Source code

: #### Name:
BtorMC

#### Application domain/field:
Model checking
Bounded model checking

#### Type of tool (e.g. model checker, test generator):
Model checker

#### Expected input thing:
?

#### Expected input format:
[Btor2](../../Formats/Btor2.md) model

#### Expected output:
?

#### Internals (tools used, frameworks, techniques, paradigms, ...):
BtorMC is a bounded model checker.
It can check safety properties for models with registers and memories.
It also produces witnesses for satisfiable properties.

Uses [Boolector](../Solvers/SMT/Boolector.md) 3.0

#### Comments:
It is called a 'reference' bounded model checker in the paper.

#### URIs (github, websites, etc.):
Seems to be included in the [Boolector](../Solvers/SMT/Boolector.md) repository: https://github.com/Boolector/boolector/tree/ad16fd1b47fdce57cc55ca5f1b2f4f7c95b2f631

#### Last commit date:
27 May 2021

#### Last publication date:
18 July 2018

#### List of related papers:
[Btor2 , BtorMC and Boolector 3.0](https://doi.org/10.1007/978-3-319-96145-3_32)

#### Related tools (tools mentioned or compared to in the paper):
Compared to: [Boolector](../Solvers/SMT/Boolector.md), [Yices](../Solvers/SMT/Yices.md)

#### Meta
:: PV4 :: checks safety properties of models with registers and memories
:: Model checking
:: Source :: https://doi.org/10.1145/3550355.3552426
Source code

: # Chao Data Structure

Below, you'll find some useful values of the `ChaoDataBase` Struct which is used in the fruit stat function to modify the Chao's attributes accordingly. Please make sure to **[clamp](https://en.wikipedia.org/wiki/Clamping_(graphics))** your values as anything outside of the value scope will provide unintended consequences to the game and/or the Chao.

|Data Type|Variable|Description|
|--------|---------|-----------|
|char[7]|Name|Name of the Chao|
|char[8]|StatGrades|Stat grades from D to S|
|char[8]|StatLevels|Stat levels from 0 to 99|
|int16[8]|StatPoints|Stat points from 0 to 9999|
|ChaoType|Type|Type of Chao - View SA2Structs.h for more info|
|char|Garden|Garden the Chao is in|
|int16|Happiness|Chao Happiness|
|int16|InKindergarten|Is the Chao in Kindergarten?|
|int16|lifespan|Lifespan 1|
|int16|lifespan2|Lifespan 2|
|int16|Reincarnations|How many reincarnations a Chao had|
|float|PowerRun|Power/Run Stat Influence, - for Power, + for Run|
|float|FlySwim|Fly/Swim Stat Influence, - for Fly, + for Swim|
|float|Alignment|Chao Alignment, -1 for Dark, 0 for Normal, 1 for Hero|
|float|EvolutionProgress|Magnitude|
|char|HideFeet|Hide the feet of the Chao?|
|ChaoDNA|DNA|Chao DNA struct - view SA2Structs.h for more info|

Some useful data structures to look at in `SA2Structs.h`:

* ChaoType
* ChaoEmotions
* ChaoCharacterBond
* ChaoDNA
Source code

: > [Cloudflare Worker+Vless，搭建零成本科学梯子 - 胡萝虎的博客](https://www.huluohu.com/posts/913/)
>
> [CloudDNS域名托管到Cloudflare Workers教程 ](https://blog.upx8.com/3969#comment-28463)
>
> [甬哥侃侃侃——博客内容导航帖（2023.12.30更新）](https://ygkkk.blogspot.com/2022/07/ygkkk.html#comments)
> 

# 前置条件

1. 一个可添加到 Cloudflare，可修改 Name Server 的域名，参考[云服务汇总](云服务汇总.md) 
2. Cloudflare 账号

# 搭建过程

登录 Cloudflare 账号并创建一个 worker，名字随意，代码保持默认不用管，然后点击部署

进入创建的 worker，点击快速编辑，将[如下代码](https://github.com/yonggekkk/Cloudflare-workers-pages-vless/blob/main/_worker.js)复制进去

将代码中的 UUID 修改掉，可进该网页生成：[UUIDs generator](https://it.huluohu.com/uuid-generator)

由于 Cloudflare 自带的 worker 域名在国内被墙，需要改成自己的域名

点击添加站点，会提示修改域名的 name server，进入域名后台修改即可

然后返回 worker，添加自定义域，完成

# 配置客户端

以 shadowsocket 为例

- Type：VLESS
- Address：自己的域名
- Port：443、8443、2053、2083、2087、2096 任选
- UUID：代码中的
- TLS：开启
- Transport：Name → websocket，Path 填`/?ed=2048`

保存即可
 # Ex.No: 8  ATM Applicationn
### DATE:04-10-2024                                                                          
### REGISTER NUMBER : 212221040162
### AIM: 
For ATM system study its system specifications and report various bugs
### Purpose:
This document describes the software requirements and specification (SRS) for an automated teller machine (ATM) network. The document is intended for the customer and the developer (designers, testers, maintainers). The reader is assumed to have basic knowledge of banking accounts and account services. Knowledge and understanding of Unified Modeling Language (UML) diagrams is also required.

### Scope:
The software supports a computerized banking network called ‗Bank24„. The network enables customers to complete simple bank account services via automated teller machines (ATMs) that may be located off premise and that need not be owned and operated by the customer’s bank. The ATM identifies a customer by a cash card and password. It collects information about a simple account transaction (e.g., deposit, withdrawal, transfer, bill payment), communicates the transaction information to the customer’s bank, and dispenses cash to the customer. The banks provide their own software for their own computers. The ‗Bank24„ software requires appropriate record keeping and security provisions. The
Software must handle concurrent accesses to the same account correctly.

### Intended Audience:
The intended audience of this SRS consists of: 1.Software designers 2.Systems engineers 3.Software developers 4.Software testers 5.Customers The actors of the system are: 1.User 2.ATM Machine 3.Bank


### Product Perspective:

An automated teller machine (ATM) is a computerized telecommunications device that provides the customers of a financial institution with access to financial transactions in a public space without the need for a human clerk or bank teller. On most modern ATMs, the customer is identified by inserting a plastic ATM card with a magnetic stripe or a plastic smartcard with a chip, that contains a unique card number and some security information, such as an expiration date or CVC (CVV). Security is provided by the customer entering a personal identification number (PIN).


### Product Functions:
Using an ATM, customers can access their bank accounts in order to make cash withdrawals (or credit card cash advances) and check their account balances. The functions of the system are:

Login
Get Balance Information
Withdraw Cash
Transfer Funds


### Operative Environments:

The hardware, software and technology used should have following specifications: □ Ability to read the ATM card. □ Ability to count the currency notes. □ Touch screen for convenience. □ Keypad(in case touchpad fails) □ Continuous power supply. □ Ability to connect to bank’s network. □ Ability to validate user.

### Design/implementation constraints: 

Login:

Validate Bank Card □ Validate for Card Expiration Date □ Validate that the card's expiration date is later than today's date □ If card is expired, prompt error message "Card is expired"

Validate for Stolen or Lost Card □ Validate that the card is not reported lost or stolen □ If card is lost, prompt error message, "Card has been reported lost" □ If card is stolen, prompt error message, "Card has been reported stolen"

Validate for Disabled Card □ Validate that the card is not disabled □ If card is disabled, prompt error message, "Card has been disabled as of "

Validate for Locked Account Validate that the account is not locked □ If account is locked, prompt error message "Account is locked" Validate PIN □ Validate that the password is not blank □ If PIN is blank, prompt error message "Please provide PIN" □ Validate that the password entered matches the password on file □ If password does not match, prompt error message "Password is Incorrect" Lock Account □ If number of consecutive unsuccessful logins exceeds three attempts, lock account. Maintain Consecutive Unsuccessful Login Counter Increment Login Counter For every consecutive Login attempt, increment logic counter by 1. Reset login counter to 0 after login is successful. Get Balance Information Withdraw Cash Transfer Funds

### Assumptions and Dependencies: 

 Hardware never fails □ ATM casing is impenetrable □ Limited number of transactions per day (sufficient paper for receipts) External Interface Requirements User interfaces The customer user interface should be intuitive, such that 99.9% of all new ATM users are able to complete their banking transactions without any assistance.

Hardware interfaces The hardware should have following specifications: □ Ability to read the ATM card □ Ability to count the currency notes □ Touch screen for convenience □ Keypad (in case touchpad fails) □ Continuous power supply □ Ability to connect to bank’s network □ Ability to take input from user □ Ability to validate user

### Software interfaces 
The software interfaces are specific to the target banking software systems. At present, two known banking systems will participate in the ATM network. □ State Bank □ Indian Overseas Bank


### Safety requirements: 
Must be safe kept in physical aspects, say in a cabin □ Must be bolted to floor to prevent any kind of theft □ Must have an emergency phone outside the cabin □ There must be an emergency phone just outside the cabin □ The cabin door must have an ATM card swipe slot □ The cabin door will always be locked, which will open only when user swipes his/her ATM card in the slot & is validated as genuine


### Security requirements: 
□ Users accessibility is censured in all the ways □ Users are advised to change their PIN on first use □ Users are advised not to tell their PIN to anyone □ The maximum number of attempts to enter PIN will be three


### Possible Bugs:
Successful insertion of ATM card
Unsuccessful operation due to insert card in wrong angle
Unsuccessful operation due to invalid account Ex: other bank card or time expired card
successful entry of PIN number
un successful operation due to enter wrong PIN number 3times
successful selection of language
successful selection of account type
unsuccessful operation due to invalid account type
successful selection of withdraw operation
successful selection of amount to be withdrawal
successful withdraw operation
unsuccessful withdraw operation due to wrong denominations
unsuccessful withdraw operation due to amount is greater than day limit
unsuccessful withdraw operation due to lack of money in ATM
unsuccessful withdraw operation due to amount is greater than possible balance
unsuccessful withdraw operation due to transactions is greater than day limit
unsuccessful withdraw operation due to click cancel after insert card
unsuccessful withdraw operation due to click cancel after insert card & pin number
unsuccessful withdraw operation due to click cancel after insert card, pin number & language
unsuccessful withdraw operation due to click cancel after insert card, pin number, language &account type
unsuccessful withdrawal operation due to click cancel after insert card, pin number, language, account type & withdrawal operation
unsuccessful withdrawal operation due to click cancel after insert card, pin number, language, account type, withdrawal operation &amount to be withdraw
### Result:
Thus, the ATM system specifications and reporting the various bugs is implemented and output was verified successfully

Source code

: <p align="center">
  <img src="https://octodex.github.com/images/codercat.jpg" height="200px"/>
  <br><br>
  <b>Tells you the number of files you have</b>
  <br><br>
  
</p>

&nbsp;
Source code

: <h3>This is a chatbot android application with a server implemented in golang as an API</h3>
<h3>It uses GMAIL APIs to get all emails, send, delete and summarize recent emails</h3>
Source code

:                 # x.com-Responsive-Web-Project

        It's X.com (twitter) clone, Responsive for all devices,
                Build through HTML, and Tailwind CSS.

Activity: Each line in the listing above that contains "from" should be copied.

Expected answer:
|char[8]|StatGrades|Stat grades from D to S|
|char[8]|StatLevels|Stat levels from 0 to 99|
|int16[8]|StatPoints|Stat points from 0 to 9999|
Hardware interfaces The hardware should have following specifications: □ Ability to read the ATM card □ Ability to count the currency notes □ Touch screen for convenience □ Keypad (in case touchpad fails) □ Continuous power supply □ Ability to connect to bank’s network □ Ability to take input from user □ Ability to validate user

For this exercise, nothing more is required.